Понятно теперь, почему Мицкевич называл Сенковского ренегатом; но менее понятно, почему русские люди не могли забыть его польского происхождения и ожидали с его стороны какой-нибудь выходки, зловредной для отечества.

Школьные годы Сенковского прошли как нельзя более удачно. “Быстрые способности при необыкновенной памяти, – говорится в биографии, – облегчили первоначальное домашнее воспитание мальчика. Происходило оно под надзором образованной матери, которая до конца своей жизни (в сороковых годах) с восторгом следила за блистательными учеными и литературными успехами своего излюбленного сына”. Сенковский рано познакомился с классическими языками и четырнадцати лет поступил в Минский коллегиум. Но там он оставался недолго. Его учитель и друг Гроддек, профессор Виленского университета, говорил, что в коллегиуме ему нечего делать, и посоветовал матери поскорее отпустить его в Вильну, в университет, где сам читал греческую и латинскую словесность. “Мой наставник в греческой литературе, Гроддек, – писал Сенковский тридцать лет спустя – был один из ученейших немцев, мастер на сводки, на разночтения, известный в греко-латинском мире комментатор и издатель нескольких трагедий Софокла и Еврипида. Эрудиция его казалась нам еще громаднее его горба. Несмотря на изысканный педантизм, чтения его приносили нам большую пользу, осваивая с текстами классических поэтов. Первою нашей любовью был Гомер. Мы обожали этого слепого нищего старика, мы проводили целые ночи в обществе несравненного ионийского бродяги, слушая его бойкие живописные рассказы. С восторгом, но без восторженности, без ученых преданий, без теорий, беседовали мы с ним об этом странном мире, из которого прикочевал он петь нам свои уличные рапсодии. Счастливые времена, счастливые нравы, сладкие воспоминания!”

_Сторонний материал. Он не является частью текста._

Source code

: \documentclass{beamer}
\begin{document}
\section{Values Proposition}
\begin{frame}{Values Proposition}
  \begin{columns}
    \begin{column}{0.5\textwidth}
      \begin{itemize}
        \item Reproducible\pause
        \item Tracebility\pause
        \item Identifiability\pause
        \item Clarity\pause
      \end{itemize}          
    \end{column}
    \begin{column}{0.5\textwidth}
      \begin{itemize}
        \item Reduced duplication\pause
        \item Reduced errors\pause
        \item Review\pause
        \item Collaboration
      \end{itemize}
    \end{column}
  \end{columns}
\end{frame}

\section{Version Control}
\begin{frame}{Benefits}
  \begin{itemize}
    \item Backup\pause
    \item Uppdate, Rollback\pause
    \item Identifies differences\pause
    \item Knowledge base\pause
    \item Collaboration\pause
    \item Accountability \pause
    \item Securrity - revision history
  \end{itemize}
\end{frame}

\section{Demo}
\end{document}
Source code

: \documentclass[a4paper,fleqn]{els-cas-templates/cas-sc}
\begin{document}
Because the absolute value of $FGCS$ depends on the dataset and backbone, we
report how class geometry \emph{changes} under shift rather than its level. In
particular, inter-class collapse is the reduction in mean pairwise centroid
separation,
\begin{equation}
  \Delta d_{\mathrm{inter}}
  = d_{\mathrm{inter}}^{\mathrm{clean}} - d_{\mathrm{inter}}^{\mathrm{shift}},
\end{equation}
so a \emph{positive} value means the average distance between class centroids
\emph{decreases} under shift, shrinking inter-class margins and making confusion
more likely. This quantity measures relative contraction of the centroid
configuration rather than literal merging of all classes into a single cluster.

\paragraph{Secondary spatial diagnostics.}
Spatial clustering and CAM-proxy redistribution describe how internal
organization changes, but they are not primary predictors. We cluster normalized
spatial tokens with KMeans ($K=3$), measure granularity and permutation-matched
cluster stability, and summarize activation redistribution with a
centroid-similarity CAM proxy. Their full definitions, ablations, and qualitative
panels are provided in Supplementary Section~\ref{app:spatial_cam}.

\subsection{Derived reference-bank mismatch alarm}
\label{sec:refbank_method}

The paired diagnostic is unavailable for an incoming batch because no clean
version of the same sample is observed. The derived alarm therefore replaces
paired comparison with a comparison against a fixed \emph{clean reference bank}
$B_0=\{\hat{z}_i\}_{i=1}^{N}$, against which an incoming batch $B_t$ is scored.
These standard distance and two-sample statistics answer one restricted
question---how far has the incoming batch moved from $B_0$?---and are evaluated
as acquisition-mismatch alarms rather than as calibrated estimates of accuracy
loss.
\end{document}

Здесь же, в Виленском университете, благодаря лекциям Лелевеля и наставлениям того же Гроддека Сенковский заинтересовался Востоком. “Гроддек, – вспоминает Сенковский, – заохочивал нас к изучению Востока, его нравов, понятий, литератур и говорил: “Через него вы яснее поймете Древнюю Грецию. Востоком объясняется Греция, Грецией – Восток; они родились, выросли и умерли вместе. Ройтесь во всех развалинах, сравнивайте все, что ни найдете здесь и там; тут есть сокровища, еще не ведомые нынешнему разуму”. Сенковский, не откладывая дела в долгий ящик, принялся самоучкою за изучение арабского, еврейского и других восточных языков.